Networks: no, 4G isn't messing with your mobiles
AN increasing number of 3G customers are grumbling about dropping calls and poor coverage but the networks are adamant that the 4G rollout is not to blame.
The social networks are seeing a myriad of complaints from unhappy customers, who claim that the 4G rollout is affecting their mobile network.
All the major UK mobile operators have spoken out in an attempt to reassure customers that the 4G rollout is not having a negative impact on 3G.
However, recent independent tests do indicate that 3G services across all networks have become slightly less reliable since 4G launched.
Social media backlash
Twitter and Facebook have seen an increasing number of people airing their views about deteriorating 2G and 3G signal.
There have been reports of dropping calls, lower internet speeds and generally poor coverage.
Users seem to believe that the sudden change in service level is down to the rollout of 4G - a claim that O2 and the other networks are keen to reject.
Deteriorating 3G service
Despite the instant dismissal from the UK networks, figures from RootMetrics, which has closely monitored 4G performance, suggest that there really has been a drop in service.
To compare before and after 4G, RootMetrics brought up the July 2013 scores for internet speed and reliability of the top four providers' service in Bristol.
Leading the way was EE, with a RootMetrics reliability score of 109, followed by Three, O2 and Vodafone with 80, 70 and 54 respectively.
Vodafone were found to have the most call failures (3.4% of all calls studied), with O2 proving to be the most reliable (1.2%).
In October 2013, after the start of the 4G rollout for Vodafone and O2, scores for all four major networks were lower.
O2 only lost 0.2 points, Three 1.1 points and EE 3 points.
But Vodafone's score fell by almost 10 points, to 44.9.

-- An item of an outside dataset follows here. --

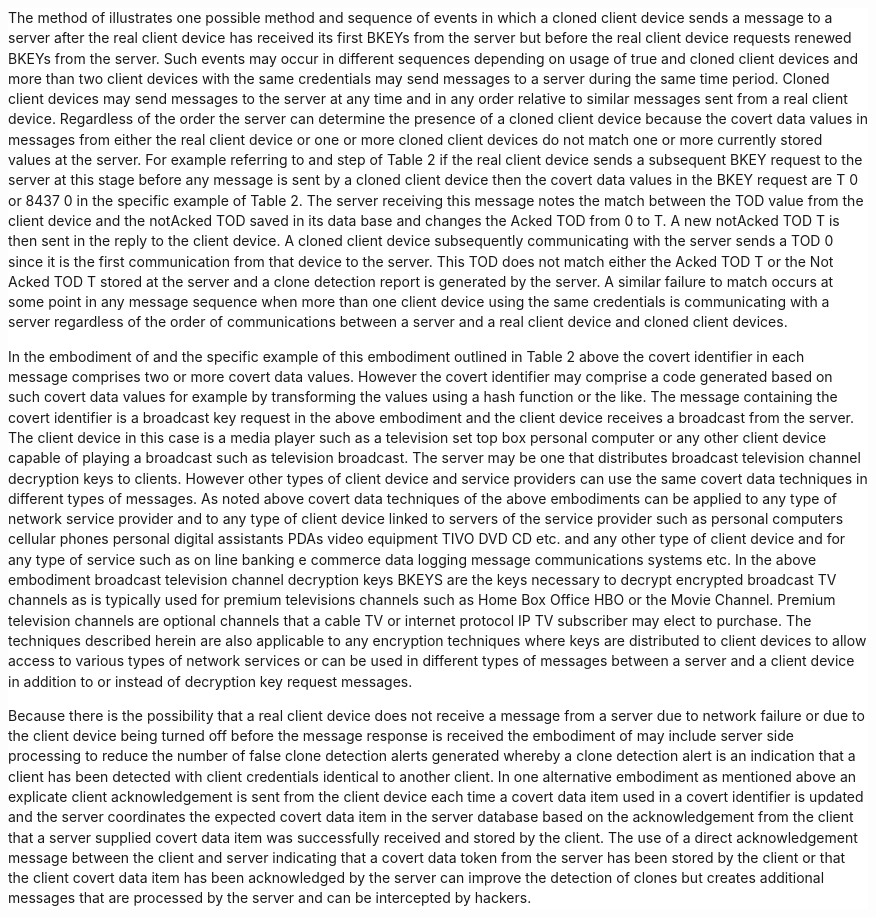 The method of illustrates one possible method and sequence of events in which a cloned client device sends a message to a server after the real client device has received its first BKEYs from the server but before the real client device requests renewed BKEYs from the server. Such events may occur in different sequences depending on usage of true and cloned client devices and more than two client devices with the same credentials may send messages to a server during the same time period. Cloned client devices may send messages to the server at any time and in any order relative to similar messages sent from a real client device. Regardless of the order the server can determine the presence of a cloned client device because the covert data values in messages from either the real client device or one or more cloned client devices do not match one or more currently stored values at the server. For example referring to and step of Table 2 if the real client device sends a subsequent BKEY request to the server at this stage before any message is sent by a cloned client device then the covert data values in the BKEY request are T 0 or 8437 0 in the specific example of Table 2. The server receiving this message notes the match between the TOD value from the client device and the notAcked TOD saved in its data base and changes the Acked TOD from 0 to T. A new notAcked TOD T is then sent in the reply to the client device. A cloned client device subsequently communicating with the server sends a TOD 0 since it is the first communication from that device to the server. This TOD does not match either the Acked TOD T or the Not Acked TOD T stored at the server and a clone detection report is generated by the server. A similar failure to match occurs at some point in any message sequence when more than one client device using the same credentials is communicating with a server regardless of the order of communications between a server and a real client device and cloned client devices.

In the embodiment of and the specific example of this embodiment outlined in Table 2 above the covert identifier in each message comprises two or more covert data values. However the covert identifier may comprise a code generated based on such covert data values for example by transforming the values using a hash function or the like. The message containing the covert identifier is a broadcast key request in the above embodiment and the client device receives a broadcast from the server. The client device in this case is a media player such as a television set top box personal computer or any other client device capable of playing a broadcast such as television broadcast. The server may be one that distributes broadcast television channel decryption keys to clients. However other types of client device and service providers can use the same covert data techniques in different types of messages. As noted above covert data techniques of the above embodiments can be applied to any type of network service provider and to any type of client device linked to servers of the service provider such as personal computers cellular phones personal digital assistants PDAs video equipment TIVO DVD CD etc. and any other type of client device and for any type of service such as on line banking e commerce data logging message communications systems etc. In the above embodiment broadcast television channel decryption keys BKEYS are the keys necessary to decrypt encrypted broadcast TV channels as is typically used for premium televisions channels such as Home Box Office HBO or the Movie Channel. Premium television channels are optional channels that a cable TV or internet protocol IP TV subscriber may elect to purchase. The techniques described herein are also applicable to any encryption techniques where keys are distributed to client devices to allow access to various types of network services or can be used in different types of messages between a server and a client device in addition to or instead of decryption key request messages.

Because there is the possibility that a real client device does not receive a message from a server due to network failure or due to the client device being turned off before the message response is received the embodiment of may include server side processing to reduce the number of false clone detection alerts generated whereby a clone detection alert is an indication that a client has been detected with client credentials identical to another client. In one alternative embodiment as mentioned above an explicate client acknowledgement is sent from the client device each time a covert data item used in a covert identifier is updated and the server coordinates the expected covert data item in the server database based on the acknowledgement from the client that a server supplied covert data item was successfully received and stored by the client. The use of a direct acknowledgement message between the client and server indicating that a covert data token from the server has been stored by the client or that the client covert data item has been acknowledged by the server can improve the detection of clones but creates additional messages that are processed by the server and can be intercepted by hackers.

Call failures also increased, 3.8% for Vodafone, 2.8% for Three and 1.6% for EE, while O2 was unaffected.
RootMetrics figures for London, Cardiff and Leeds all showed a similar pattern of decline.
EE has also received a slap on the wrist after Watchdog received complaints about its 4G service. The investigation found that customers were being asked to switch to 3G if they were having problems with 4G.
It could be this additional demand on 3G that is causing its poor performance.
EE did apologise but, unsurprisingly, rejected the claim that 4G services were causing a negative experience.
When speaking amid the social media backlash about the 3G service, Ronan Dunne, the CEO of Telefonica O2 in the UK, claimed that there aren't widespread service problems - and, if there are, they have nothing to do with 4G.
He believes that 3G customers just think they are being neglected in favour of 4G and it's merely a 'perception issue'.
Dunne emphasised the fact that it was near impossible for 2G and 3G speeds to be affected directly by 4G.
However, he did go on to say that he understood some customers were seeing a negative change, but that was nothing to do with 4G.
While the networks refuse to believe that the drop in 2G and 3G services is not a direct result of the recent 4G rollout, and in fact claim that a link between the two is technically impossible, it certainly is a coincidence.
Rollout of 4G
At the time, they were the only network to offer the high speed service to customers as industry regulator, Ofcom, gave them permission to run the service on pre-owned spectrum.
Subsequently, O2 and Vodafone launched their 4G services in August 2013.
Three are the only major network yet to offer 4G but it will be available for new customers and as a free upgrade for existing customers from next month.
The news of Three's 'free' 4G service has kickstarted a price war among the networks, with O2 and EE slashing their current prices and smaller operators like Tesco offering low cost 4G upgrades.